I won’t bore you with tales of blind corners and fourth-gear straights that allow the S60 R to needle the speedo to 200km/h or lift-off oversteer; you’ll discover there are two sides to Volvo soon enough. The point is, the S60 R and alternative V70 R wagon round peg Volvo’s square hole and they do it with a big muther of a hammer.
The safe car company even allows the driver to totally disable the stability control system. Push the DSTC button five times and you’re an adult. Hans Nilsson, creator of Volvo’s R-range, passes on other need-to-know info. “You can do handbrake turns below 90km/h on 10 per cent throttle or less. It’s something we enjoy doing in Sweden.”
Tell us more. “We designed the stability control software on the R-range to allow lift-off oversteer between 50-70km/h,” he says. On the hilly, double-back roads around Bologna, the grass-roots torque of the engine is magic. And for once, the steering has some feel.
You’ll still find the understeer that’s so annoyingly common on other Volvos, and to be fair, the S60 R is also comfortably carrying an extra 20-30km/h corner speed. Where Audi, Merc and Lexus don’t allow left-foot braking, BMW and now Volvo do.
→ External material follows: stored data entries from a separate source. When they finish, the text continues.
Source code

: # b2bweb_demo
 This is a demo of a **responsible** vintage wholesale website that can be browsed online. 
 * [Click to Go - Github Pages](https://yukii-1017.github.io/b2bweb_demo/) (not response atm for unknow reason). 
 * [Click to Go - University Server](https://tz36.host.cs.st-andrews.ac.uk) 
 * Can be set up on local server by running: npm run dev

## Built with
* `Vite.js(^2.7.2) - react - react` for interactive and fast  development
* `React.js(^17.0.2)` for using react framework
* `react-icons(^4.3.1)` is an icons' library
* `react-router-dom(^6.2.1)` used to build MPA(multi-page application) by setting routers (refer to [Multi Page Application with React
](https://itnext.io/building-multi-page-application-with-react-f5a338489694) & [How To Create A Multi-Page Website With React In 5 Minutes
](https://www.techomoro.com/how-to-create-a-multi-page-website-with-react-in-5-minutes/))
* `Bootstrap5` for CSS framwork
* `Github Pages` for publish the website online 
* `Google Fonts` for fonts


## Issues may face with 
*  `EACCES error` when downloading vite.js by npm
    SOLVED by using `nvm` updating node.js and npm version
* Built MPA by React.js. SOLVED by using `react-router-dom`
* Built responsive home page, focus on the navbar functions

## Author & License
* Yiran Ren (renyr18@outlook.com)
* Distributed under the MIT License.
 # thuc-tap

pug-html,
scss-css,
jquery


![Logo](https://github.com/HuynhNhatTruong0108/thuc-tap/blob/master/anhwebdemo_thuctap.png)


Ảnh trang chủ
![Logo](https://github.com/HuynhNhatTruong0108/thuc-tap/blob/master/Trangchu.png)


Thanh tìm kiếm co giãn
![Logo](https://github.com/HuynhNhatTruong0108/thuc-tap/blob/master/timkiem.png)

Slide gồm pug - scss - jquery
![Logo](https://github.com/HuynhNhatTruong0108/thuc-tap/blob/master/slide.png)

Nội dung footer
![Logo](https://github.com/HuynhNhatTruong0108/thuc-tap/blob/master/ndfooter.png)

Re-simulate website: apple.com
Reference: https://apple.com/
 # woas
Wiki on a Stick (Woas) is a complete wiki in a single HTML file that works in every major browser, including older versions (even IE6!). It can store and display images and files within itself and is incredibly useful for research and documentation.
With or without DSTC, 220kW is significant. Power underlines Volvo’s thinking in permanent black Texta. The engineers sheepishly admit that 300hp (220kW) was not their idea.
“The marketing guys came up with a list of specifications and asked us if we could achieve them,” says Lars Johansson, whose pale complexion is partly the result of four years confined to a dyno cell. B5254T4 is his baby and he’s proud. He should be. It is the most powerful road engine in Volvo’s history.
From sump plug to electric blue plastic camshaft covers everything is new, unique and designed for the principle reason of producing 300 hp. “That was the figure they wanted and that’s the power I gave them,” says Lars. There’s more to it (see "Off his dial" below).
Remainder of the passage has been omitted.